=== DATA TO EXAMINE ===

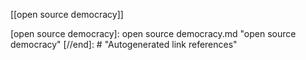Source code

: [[open source democracy]]

[//begin]: # "Autogenerated link references for markdown compatibility"
[open source democracy]: open source democracy.md "open source democracy"
[//end]: # "Autogenerated link references"

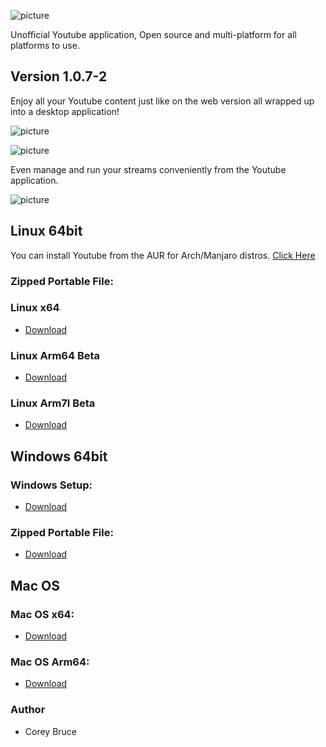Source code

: ![picture](https://i.ibb.co/qDsmMMS/youtube-logo-png-transparent-image-5.png)

Unofficial Youtube application, Open source and multi-platform for all platforms to use.

## Version 1.0.7-2

Enjoy all your Youtube content just like on the web version all wrapped up into a desktop application!

![picture](https://i.ibb.co/28FH9Cn/yt-screenshot1.png)

![picture](https://i.ibb.co/2hYrRHN/yt-screenshot2.png)

Even manage and run your streams conveniently from the Youtube application.

![picture](https://i.ibb.co/pfd67Qy/yt-screenshot3.png)


 ## Linux 64bit

 You can install Youtube from the AUR for Arch/Manjaro distros.
 [Click Here](https://aur.archlinux.org/packages/youtube/)

 ### Zipped Portable File:

 ### Linux x64
 - [Download](https://gitlab.com/youtube-desktop/binaries/1.0.7-2/-/raw/main/Youtube-linux-x64.tar.gz)

 ### Linux Arm64 Beta
 - [Download](https://gitlab.com/youtube-desktop/binaries/1.0.7-2/-/raw/main/Youtube-linux-arm64.tar.gz)

 ### Linux Arm7l Beta
 - [Download](https://gitlab.com/youtube-desktop/binaries/1.0.7-2/-/raw/main/Youtube-linux-arm64.tar.gz)

 ## Windows 64bit

 ### Windows Setup:
 - [Download](https://gitlab.com/youtube-desktop/binaries/1.0.7-2/-/raw/main/Youtube%20Setup.exe)

 ### Zipped Portable File:
 - [Download](https://gitlab.com/youtube-desktop/binaries/1.0.7-2/-/raw/main/Youtube-win32-x64.zip)

 ## Mac OS

 ###  Mac OS x64:
 - [Download](https://gitlab.com/youtube-desktop/binaries/1.0.7-2/-/raw/main/Youtube-darwin-x64.zip)

 ###  Mac OS Arm64:
 - [Download](https://gitlab.com/youtube-desktop/binaries/1.0.7-2/-/raw/main/Youtube-darwin-arm64.zip)

 ### Author
  * Corey Bruce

===

**PROBLEM DETAILS:**
Provide an exact transcript of the lines from the one that holds "[Click Here](https://aur.archlinux.org/packages/youtube/)" through the final line of the data above.

**SOLUTION FOR THIS PROBLEM:**
 [Click Here](https://aur.archlinux.org/packages/youtube/)

 ### Zipped Portable File:

 ### Linux x64
 - [Download](https://gitlab.com/youtube-desktop/binaries/1.0.7-2/-/raw/main/Youtube-linux-x64.tar.gz)

 ### Linux Arm64 Beta
 - [Download](https://gitlab.com/youtube-desktop/binaries/1.0.7-2/-/raw/main/Youtube-linux-arm64.tar.gz)

 ### Linux Arm7l Beta
 - [Download](https://gitlab.com/youtube-desktop/binaries/1.0.7-2/-/raw/main/Youtube-linux-arm64.tar.gz)

 ## Windows 64bit

 ### Windows Setup:
 - [Download](https://gitlab.com/youtube-desktop/binaries/1.0.7-2/-/raw/main/Youtube%20Setup.exe)

 ### Zipped Portable File:
 - [Download](https://gitlab.com/youtube-desktop/binaries/1.0.7-2/-/raw/main/Youtube-win32-x64.zip)

 ## Mac OS

 ###  Mac OS x64:
 - [Download](https://gitlab.com/youtube-desktop/binaries/1.0.7-2/-/raw/main/Youtube-darwin-x64.zip)

 ###  Mac OS Arm64:
 - [Download](https://gitlab.com/youtube-desktop/binaries/1.0.7-2/-/raw/main/Youtube-darwin-arm64.zip)

 ### Author
  * Corey Bruce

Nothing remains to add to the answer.